Reply only with how many lines in these entries hold the string "corner".

[Information given]

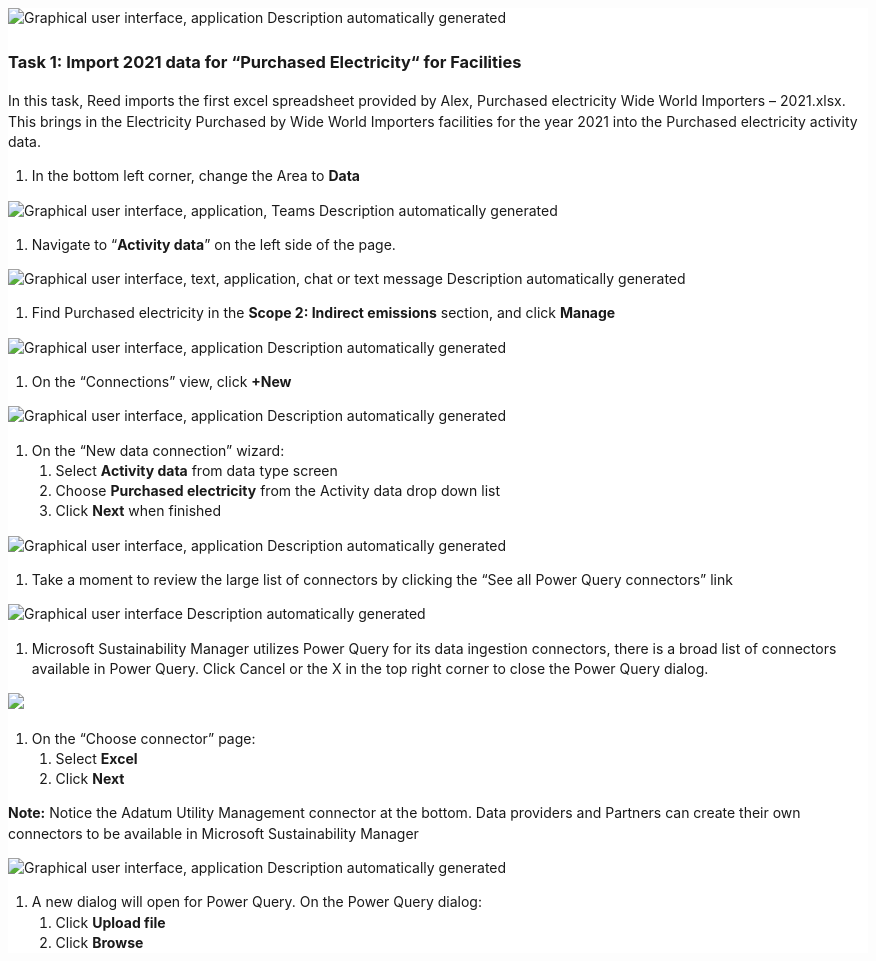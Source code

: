 ![Graphical user interface, application Description automatically generated](media/15edf9e58020948ebab2197ccae9456b.png)

### Task 1: Import 2021 data for “Purchased Electricity“ for Facilities

In this task, Reed imports the first excel spreadsheet provided by Alex, Purchased electricity Wide World Importers – 2021.xlsx. This brings in the Electricity Purchased by Wide World Importers facilities for the year 2021 into the Purchased electricity activity data.

1.  In the bottom left corner, change the Area to **Data**

![Graphical user interface, application, Teams Description automatically generated](media/63dc3524c7761d4ac282a040d65ba06e.png)

1.  Navigate to “**Activity data**” on the left side of the page.

![Graphical user interface, text, application, chat or text message Description automatically generated](media/1acc43c1849587d1fd0d0c6720a7ea17.png)

1.  Find Purchased electricity in the **Scope 2: Indirect emissions** section, and click **Manage**

![Graphical user interface, application Description automatically generated](media/622b7248945267f557a14843ca6486f3.png)

1.  On the “Connections” view, click **+New**

![Graphical user interface, application Description automatically generated](media/806ff899fe0e6faefce66833f4ce84bb.png)

1.  On the “New data connection” wizard:
    1.  Select **Activity data** from data type screen
    2.  Choose **Purchased electricity** from the Activity data drop down list
    3.  Click **Next** when finished

![Graphical user interface, application Description automatically generated](media/3c1120674adfa9de586530448eb8fad2.png)

1.  Take a moment to review the large list of connectors by clicking the “See all Power Query connectors” link

![Graphical user interface Description automatically generated](media/34be372f06e18ace83b2cc591b310bd8.png)

1.  Microsoft Sustainability Manager utilizes Power Query for its data ingestion connectors, there is a broad list of connectors available in Power Query. Click Cancel or the X in the top right corner to close the Power Query dialog.

![](media/ed197074f5ab4ffa0dac5af0ba6096b7.png)

1.  On the “Choose connector” page:
    1.  Select **Excel**
    2.  Click **Next**

**Note:** Notice the Adatum Utility Management connector at the bottom. Data providers and Partners can create their own connectors to be available in Microsoft Sustainability Manager

![Graphical user interface, application Description automatically generated](media/94f94269c4d88396ac3acb42caa848f7.png)

1.  A new dialog will open for Power Query. On the Power Query dialog:
    1.  Click **Upload file**
    2.  Click **Browse**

[/Information given]

▶ **Solution below**:
2